Pregnancy hidden with puffer jacket for mortgage

New rules mean banks are requiring detailed breakdowns of applicants’ spending habits and diving...
New rules mean banks are requiring detailed breakdowns of applicants’ spending habits and diving into their personal lives before approving mortgages. Photo: ODT files
A Dunedin woman says she was "strongly advised" by her mortgage broker to hide her pregnancy during a meeting with a bank last year.

While it was before the Government’s changes to the Credit Contracts and Consumer Finance Act (CCCFA), the woman, who declined to be named, believed the bank had been preparing for the changes.

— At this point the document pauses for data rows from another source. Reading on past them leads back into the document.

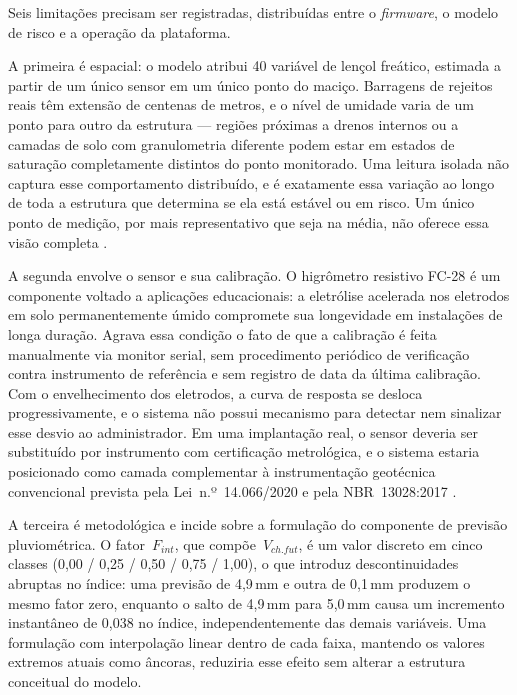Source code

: Seis limitações precisam ser registradas, distribuídas entre o
\textit{firmware}, o modelo de risco e a operação da plataforma.

A primeira é espacial: o modelo atribui 40%
variável de lençol freático, estimada a partir de um único sensor em
um único ponto do maciço. Barragens de rejeitos reais têm extensão de
centenas de metros, e o nível de umidade varia de um ponto para outro
da estrutura --- regiões próximas a drenos internos ou a camadas de
solo com granulometria diferente podem estar em estados de saturação
completamente distintos do ponto monitorado. Uma leitura isolada não
captura esse comportamento distribuído, e é exatamente essa variação ao
longo de toda a estrutura que determina se ela está estável ou em risco.
Um único ponto de medição, por mais representativo que seja na média,
não oferece essa visão completa \cite{rico2008mine}.

A segunda envolve o sensor e sua calibração. O higrômetro resistivo
FC-28 é um componente voltado a aplicações educacionais: a eletrólise
acelerada nos eletrodos em solo permanentemente úmido compromete sua
longevidade em instalações de longa duração. Agrava essa condição o
fato de que a calibração é feita manualmente via monitor serial, sem
procedimento periódico de verificação contra instrumento de referência
e sem registro de data da última calibração. Com o envelhecimento dos
eletrodos, a curva de resposta se desloca progressivamente, e o sistema
não possui mecanismo para detectar nem sinalizar esse desvio ao
administrador. Em uma implantação real, o sensor deveria ser substituído
por instrumento com certificação metrológica, e o sistema estaria
posicionado como camada complementar à instrumentação geotécnica
convencional prevista pela Lei~n.º~14.066/2020 e pela
NBR~13028:2017 \cite{brasil2020lei14066, abnt2017}.

A terceira é metodológica e incide sobre a formulação do componente de
previsão pluviométrica. O fator~$F_{int}$, que compõe~$V_{ch.fut}$,
é um valor discreto em cinco classes (0,00 / 0,25 / 0,50 / 0,75 /
1,00), o que introduz descontinuidades abruptas no índice: uma previsão
de 4,9\,mm e outra de 0,1\,mm produzem o mesmo fator zero, enquanto
o salto de 4,9\,mm para 5,0\,mm causa um incremento instantâneo de
0,038 no índice, independentemente das demais variáveis. Uma formulação
com interpolação linear dentro de cada faixa, mantendo os valores
extremos atuais como âncoras, reduziria esse efeito sem alterar a
estrutura conceitual do modelo.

Earlier this week, a different Dunedin woman said she was told by a bank it would only consider giving her a mortgage if she returned to work within 90 days of giving birth.

She was one of many people to describe their challenges in securing a mortgage under the changes to the CCCFA.

The new rules mean banks are requiring detailed breakdowns of applicants’ spending habits and diving into their personal lives before approving mortgages.

Now a mother has come forward describing her experience prior to the new rules coming into effect last month.

The woman, who was pregnant at the time, and her husband were trying to refinance their house with a different bank in the middle of last year.

They had bought the house about five years earlier with a 40% deposit and a "healthy income" to meet the repayment.

Despite that, she was warned by their mortgage broker to hide her pregnancy when they met the bank.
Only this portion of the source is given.